Collected data
**********

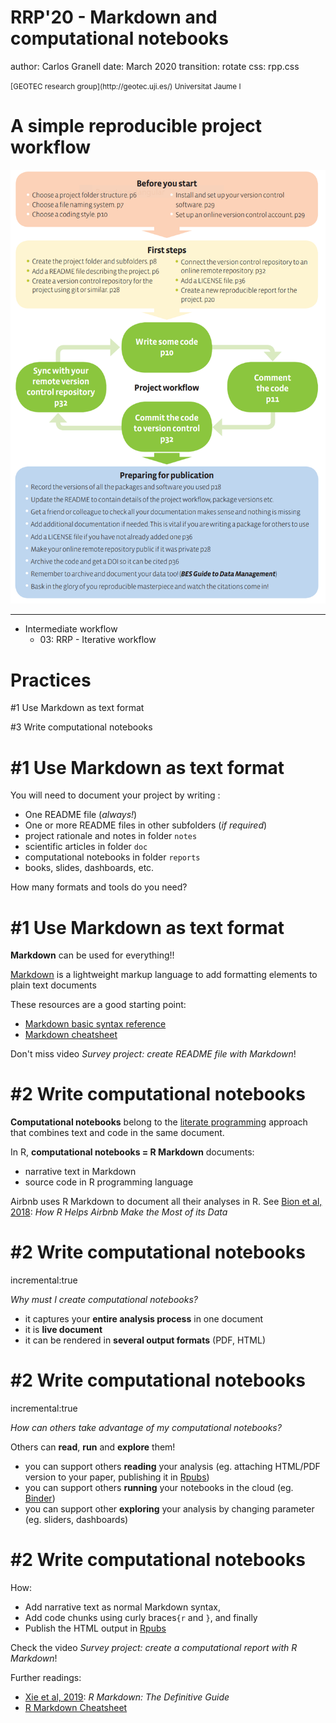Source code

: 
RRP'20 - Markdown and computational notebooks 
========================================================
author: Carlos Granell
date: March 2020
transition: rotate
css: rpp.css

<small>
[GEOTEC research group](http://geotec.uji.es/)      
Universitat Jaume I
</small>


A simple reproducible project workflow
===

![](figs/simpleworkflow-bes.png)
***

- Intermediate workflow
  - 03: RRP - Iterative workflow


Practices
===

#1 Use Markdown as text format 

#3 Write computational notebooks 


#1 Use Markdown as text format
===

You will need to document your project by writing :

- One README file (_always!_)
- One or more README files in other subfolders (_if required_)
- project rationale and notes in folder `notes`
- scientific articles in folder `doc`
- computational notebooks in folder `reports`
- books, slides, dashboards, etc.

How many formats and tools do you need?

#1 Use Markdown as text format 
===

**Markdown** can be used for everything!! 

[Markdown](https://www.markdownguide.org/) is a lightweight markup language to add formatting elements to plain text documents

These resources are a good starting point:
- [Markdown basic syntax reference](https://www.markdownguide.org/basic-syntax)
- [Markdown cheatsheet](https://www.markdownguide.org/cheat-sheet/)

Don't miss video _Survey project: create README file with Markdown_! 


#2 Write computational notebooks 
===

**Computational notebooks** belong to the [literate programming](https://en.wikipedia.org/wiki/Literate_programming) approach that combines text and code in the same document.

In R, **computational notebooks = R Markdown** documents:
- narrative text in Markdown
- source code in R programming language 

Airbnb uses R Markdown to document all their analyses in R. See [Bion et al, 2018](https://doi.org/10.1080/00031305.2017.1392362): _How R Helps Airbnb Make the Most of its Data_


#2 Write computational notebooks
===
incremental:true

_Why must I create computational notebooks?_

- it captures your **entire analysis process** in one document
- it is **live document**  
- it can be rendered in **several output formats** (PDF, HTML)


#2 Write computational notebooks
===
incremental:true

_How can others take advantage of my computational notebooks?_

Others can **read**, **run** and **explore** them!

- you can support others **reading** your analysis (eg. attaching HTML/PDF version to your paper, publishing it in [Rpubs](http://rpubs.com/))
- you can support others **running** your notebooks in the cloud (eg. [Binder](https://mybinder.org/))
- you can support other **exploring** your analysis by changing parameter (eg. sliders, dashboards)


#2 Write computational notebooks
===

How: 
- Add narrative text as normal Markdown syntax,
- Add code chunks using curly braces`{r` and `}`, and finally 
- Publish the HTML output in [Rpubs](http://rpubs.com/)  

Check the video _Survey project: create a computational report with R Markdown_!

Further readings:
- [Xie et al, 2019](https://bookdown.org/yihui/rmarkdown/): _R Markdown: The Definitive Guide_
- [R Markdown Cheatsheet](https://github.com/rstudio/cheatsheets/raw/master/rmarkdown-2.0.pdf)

**********

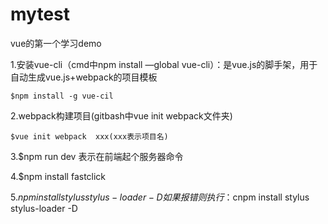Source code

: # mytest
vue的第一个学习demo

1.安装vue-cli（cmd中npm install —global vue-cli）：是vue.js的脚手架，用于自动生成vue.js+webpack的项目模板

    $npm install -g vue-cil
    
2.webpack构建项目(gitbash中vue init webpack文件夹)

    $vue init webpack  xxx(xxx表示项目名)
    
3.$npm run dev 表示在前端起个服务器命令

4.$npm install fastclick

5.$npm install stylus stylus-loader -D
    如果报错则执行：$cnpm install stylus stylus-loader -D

**********

◆ **Required action**:
Pull every line containing "Rpubs" out of the records.

◆ **Written solution**:
- you can support others **reading** your analysis (eg. attaching HTML/PDF version to your paper, publishing it in [Rpubs](http://rpubs.com/))
- Publish the HTML output in [Rpubs](http://rpubs.com/)  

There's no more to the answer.